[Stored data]

-- Opening Marker --

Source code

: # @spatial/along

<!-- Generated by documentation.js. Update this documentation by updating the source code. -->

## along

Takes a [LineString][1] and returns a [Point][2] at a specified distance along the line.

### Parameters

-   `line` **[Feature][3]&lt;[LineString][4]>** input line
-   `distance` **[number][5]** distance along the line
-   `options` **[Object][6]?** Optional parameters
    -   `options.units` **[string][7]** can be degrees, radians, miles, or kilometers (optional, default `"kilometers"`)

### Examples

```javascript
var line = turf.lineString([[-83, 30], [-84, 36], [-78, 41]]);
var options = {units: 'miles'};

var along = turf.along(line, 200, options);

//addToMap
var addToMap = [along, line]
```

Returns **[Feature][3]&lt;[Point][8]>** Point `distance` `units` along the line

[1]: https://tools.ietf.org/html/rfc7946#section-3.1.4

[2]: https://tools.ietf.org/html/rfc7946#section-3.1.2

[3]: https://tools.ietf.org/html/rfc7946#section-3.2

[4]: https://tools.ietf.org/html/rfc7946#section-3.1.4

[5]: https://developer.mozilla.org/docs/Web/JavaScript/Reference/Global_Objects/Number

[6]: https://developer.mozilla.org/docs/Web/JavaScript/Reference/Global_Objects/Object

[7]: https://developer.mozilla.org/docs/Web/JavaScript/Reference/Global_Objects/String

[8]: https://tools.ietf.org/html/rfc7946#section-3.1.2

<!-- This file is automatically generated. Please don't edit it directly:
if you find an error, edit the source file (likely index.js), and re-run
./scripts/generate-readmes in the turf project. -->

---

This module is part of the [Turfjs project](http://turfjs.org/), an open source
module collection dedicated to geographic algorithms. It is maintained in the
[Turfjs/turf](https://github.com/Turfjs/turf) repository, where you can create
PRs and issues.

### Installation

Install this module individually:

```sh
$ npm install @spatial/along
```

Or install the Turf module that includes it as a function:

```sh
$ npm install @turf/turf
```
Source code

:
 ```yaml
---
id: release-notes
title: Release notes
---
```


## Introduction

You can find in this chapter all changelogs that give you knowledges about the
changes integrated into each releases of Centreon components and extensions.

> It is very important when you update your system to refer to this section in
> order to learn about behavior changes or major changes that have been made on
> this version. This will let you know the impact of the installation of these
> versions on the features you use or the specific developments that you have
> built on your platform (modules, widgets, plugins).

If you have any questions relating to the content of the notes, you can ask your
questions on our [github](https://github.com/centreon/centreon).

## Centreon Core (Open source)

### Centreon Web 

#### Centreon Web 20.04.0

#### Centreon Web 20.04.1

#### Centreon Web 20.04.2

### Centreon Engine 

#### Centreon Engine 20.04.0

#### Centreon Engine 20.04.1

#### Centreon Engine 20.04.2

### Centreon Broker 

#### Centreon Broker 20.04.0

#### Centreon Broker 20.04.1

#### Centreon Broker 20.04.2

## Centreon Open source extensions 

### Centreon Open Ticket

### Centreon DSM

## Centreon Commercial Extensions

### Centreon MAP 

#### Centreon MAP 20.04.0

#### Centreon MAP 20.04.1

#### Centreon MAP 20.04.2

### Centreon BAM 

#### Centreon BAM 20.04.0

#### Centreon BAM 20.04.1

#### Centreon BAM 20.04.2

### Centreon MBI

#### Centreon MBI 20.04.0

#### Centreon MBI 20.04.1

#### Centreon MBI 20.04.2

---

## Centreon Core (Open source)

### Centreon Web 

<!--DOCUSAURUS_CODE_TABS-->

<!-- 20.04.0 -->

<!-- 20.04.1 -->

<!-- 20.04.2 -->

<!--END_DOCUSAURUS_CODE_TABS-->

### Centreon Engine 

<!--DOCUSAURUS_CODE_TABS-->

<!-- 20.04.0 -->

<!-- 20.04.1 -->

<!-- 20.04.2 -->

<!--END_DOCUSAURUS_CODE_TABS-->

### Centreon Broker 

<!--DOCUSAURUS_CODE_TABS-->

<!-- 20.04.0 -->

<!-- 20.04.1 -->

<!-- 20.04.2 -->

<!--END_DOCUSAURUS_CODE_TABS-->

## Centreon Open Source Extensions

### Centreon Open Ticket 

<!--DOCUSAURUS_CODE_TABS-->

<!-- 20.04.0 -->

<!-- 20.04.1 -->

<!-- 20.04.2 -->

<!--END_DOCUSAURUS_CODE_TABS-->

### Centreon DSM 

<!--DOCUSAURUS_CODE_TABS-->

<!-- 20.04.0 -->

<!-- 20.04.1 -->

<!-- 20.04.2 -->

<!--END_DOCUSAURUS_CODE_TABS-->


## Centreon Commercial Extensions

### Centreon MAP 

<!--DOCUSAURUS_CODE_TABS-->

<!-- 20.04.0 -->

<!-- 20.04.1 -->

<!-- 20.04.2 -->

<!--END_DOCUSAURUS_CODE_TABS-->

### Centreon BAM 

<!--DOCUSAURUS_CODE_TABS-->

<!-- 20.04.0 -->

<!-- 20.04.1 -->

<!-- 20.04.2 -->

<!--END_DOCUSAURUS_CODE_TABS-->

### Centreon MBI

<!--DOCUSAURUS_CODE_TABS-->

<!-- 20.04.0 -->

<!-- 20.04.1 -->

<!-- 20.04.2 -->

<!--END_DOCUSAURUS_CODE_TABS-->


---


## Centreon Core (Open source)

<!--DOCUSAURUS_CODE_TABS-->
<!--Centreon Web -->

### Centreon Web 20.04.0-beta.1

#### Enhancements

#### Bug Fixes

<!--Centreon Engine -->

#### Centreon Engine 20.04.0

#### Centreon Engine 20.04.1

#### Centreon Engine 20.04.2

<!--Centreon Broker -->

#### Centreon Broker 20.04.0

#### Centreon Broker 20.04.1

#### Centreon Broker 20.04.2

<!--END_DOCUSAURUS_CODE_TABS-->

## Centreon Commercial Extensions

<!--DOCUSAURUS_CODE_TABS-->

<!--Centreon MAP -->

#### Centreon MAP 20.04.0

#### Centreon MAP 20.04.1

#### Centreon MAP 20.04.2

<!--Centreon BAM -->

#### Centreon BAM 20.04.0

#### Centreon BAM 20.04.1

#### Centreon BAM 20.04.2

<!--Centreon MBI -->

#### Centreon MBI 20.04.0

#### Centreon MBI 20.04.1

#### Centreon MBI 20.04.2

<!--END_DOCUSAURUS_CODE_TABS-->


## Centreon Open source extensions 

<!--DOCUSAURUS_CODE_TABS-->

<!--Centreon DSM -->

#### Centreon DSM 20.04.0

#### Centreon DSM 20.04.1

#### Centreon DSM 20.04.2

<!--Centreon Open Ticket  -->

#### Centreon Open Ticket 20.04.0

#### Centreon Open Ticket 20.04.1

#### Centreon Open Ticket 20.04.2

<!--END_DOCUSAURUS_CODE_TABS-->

-- Closing Marker --

> Exercise objective
Copy every record above exactly as it is.

> Expected answer
Source code

: # @spatial/along

<!-- Generated by documentation.js. Update this documentation by updating the source code. -->

## along

Takes a [LineString][1] and returns a [Point][2] at a specified distance along the line.

### Parameters

-   `line` **[Feature][3]&lt;[LineString][4]>** input line
-   `distance` **[number][5]** distance along the line
-   `options` **[Object][6]?** Optional parameters
    -   `options.units` **[string][7]** can be degrees, radians, miles, or kilometers (optional, default `"kilometers"`)

### Examples

```javascript
var line = turf.lineString([[-83, 30], [-84, 36], [-78, 41]]);
var options = {units: 'miles'};

var along = turf.along(line, 200, options);

//addToMap
var addToMap = [along, line]
```

Returns **[Feature][3]&lt;[Point][8]>** Point `distance` `units` along the line

[1]: https://tools.ietf.org/html/rfc7946#section-3.1.4

[2]: https://tools.ietf.org/html/rfc7946#section-3.1.2

[3]: https://tools.ietf.org/html/rfc7946#section-3.2

[4]: https://tools.ietf.org/html/rfc7946#section-3.1.4

[5]: https://developer.mozilla.org/docs/Web/JavaScript/Reference/Global_Objects/Number

[6]: https://developer.mozilla.org/docs/Web/JavaScript/Reference/Global_Objects/Object

[7]: https://developer.mozilla.org/docs/Web/JavaScript/Reference/Global_Objects/String

[8]: https://tools.ietf.org/html/rfc7946#section-3.1.2

<!-- This file is automatically generated. Please don't edit it directly:
if you find an error, edit the source file (likely index.js), and re-run
./scripts/generate-readmes in the turf project. -->

---

This module is part of the [Turfjs project](http://turfjs.org/), an open source
module collection dedicated to geographic algorithms. It is maintained in the
[Turfjs/turf](https://github.com/Turfjs/turf) repository, where you can create
PRs and issues.

### Installation

Install this module individually:

```sh
$ npm install @spatial/along
```

Or install the Turf module that includes it as a function:

```sh
$ npm install @turf/turf
```
Source code

:
 ```yaml
---
id: release-notes
title: Release notes
---
```


## Introduction

You can find in this chapter all changelogs that give you knowledges about the
changes integrated into each releases of Centreon components and extensions.

> It is very important when you update your system to refer to this section in
> order to learn about behavior changes or major changes that have been made on
> this version. This will let you know the impact of the installation of these
> versions on the features you use or the specific developments that you have
> built on your platform (modules, widgets, plugins).

If you have any questions relating to the content of the notes, you can ask your
questions on our [github](https://github.com/centreon/centreon).

## Centreon Core (Open source)

### Centreon Web 

#### Centreon Web 20.04.0

#### Centreon Web 20.04.1

#### Centreon Web 20.04.2

### Centreon Engine 

#### Centreon Engine 20.04.0

#### Centreon Engine 20.04.1

#### Centreon Engine 20.04.2

### Centreon Broker 

#### Centreon Broker 20.04.0

#### Centreon Broker 20.04.1

#### Centreon Broker 20.04.2

## Centreon Open source extensions 

### Centreon Open Ticket

### Centreon DSM

## Centreon Commercial Extensions

### Centreon MAP 

#### Centreon MAP 20.04.0

#### Centreon MAP 20.04.1

#### Centreon MAP 20.04.2

### Centreon BAM 

#### Centreon BAM 20.04.0

#### Centreon BAM 20.04.1

#### Centreon BAM 20.04.2

### Centreon MBI

#### Centreon MBI 20.04.0

#### Centreon MBI 20.04.1

#### Centreon MBI 20.04.2

---

## Centreon Core (Open source)

### Centreon Web 

<!--DOCUSAURUS_CODE_TABS-->

<!-- 20.04.0 -->

<!-- 20.04.1 -->

<!-- 20.04.2 -->

<!--END_DOCUSAURUS_CODE_TABS-->

### Centreon Engine 

<!--DOCUSAURUS_CODE_TABS-->

<!-- 20.04.0 -->

<!-- 20.04.1 -->

<!-- 20.04.2 -->

<!--END_DOCUSAURUS_CODE_TABS-->

### Centreon Broker 

<!--DOCUSAURUS_CODE_TABS-->

<!-- 20.04.0 -->

<!-- 20.04.1 -->

<!-- 20.04.2 -->

<!--END_DOCUSAURUS_CODE_TABS-->

## Centreon Open Source Extensions

### Centreon Open Ticket 

<!--DOCUSAURUS_CODE_TABS-->

<!-- 20.04.0 -->

<!-- 20.04.1 -->

<!-- 20.04.2 -->

<!--END_DOCUSAURUS_CODE_TABS-->

### Centreon DSM 

<!--DOCUSAURUS_CODE_TABS-->

<!-- 20.04.0 -->

<!-- 20.04.1 -->

<!-- 20.04.2 -->

<!--END_DOCUSAURUS_CODE_TABS-->


## Centreon Commercial Extensions

### Centreon MAP 

<!--DOCUSAURUS_CODE_TABS-->

<!-- 20.04.0 -->

<!-- 20.04.1 -->

<!-- 20.04.2 -->

<!--END_DOCUSAURUS_CODE_TABS-->

### Centreon BAM 

<!--DOCUSAURUS_CODE_TABS-->

<!-- 20.04.0 -->

<!-- 20.04.1 -->

<!-- 20.04.2 -->

<!--END_DOCUSAURUS_CODE_TABS-->

### Centreon MBI

<!--DOCUSAURUS_CODE_TABS-->

<!-- 20.04.0 -->

<!-- 20.04.1 -->

<!-- 20.04.2 -->

<!--END_DOCUSAURUS_CODE_TABS-->


---


## Centreon Core (Open source)

<!--DOCUSAURUS_CODE_TABS-->
<!--Centreon Web -->

### Centreon Web 20.04.0-beta.1

#### Enhancements

#### Bug Fixes

<!--Centreon Engine -->

#### Centreon Engine 20.04.0

#### Centreon Engine 20.04.1

#### Centreon Engine 20.04.2

<!--Centreon Broker -->

#### Centreon Broker 20.04.0

#### Centreon Broker 20.04.1

#### Centreon Broker 20.04.2

<!--END_DOCUSAURUS_CODE_TABS-->

## Centreon Commercial Extensions

<!--DOCUSAURUS_CODE_TABS-->

<!--Centreon MAP -->

#### Centreon MAP 20.04.0

#### Centreon MAP 20.04.1

#### Centreon MAP 20.04.2

<!--Centreon BAM -->

#### Centreon BAM 20.04.0

#### Centreon BAM 20.04.1

#### Centreon BAM 20.04.2

<!--Centreon MBI -->

#### Centreon MBI 20.04.0

#### Centreon MBI 20.04.1

#### Centreon MBI 20.04.2

<!--END_DOCUSAURUS_CODE_TABS-->


## Centreon Open source extensions 

<!--DOCUSAURUS_CODE_TABS-->

<!--Centreon DSM -->

#### Centreon DSM 20.04.0

#### Centreon DSM 20.04.1

#### Centreon DSM 20.04.2

<!--Centreon Open Ticket  -->

#### Centreon Open Ticket 20.04.0

#### Centreon Open Ticket 20.04.1

#### Centreon Open Ticket 20.04.2

<!--END_DOCUSAURUS_CODE_TABS-->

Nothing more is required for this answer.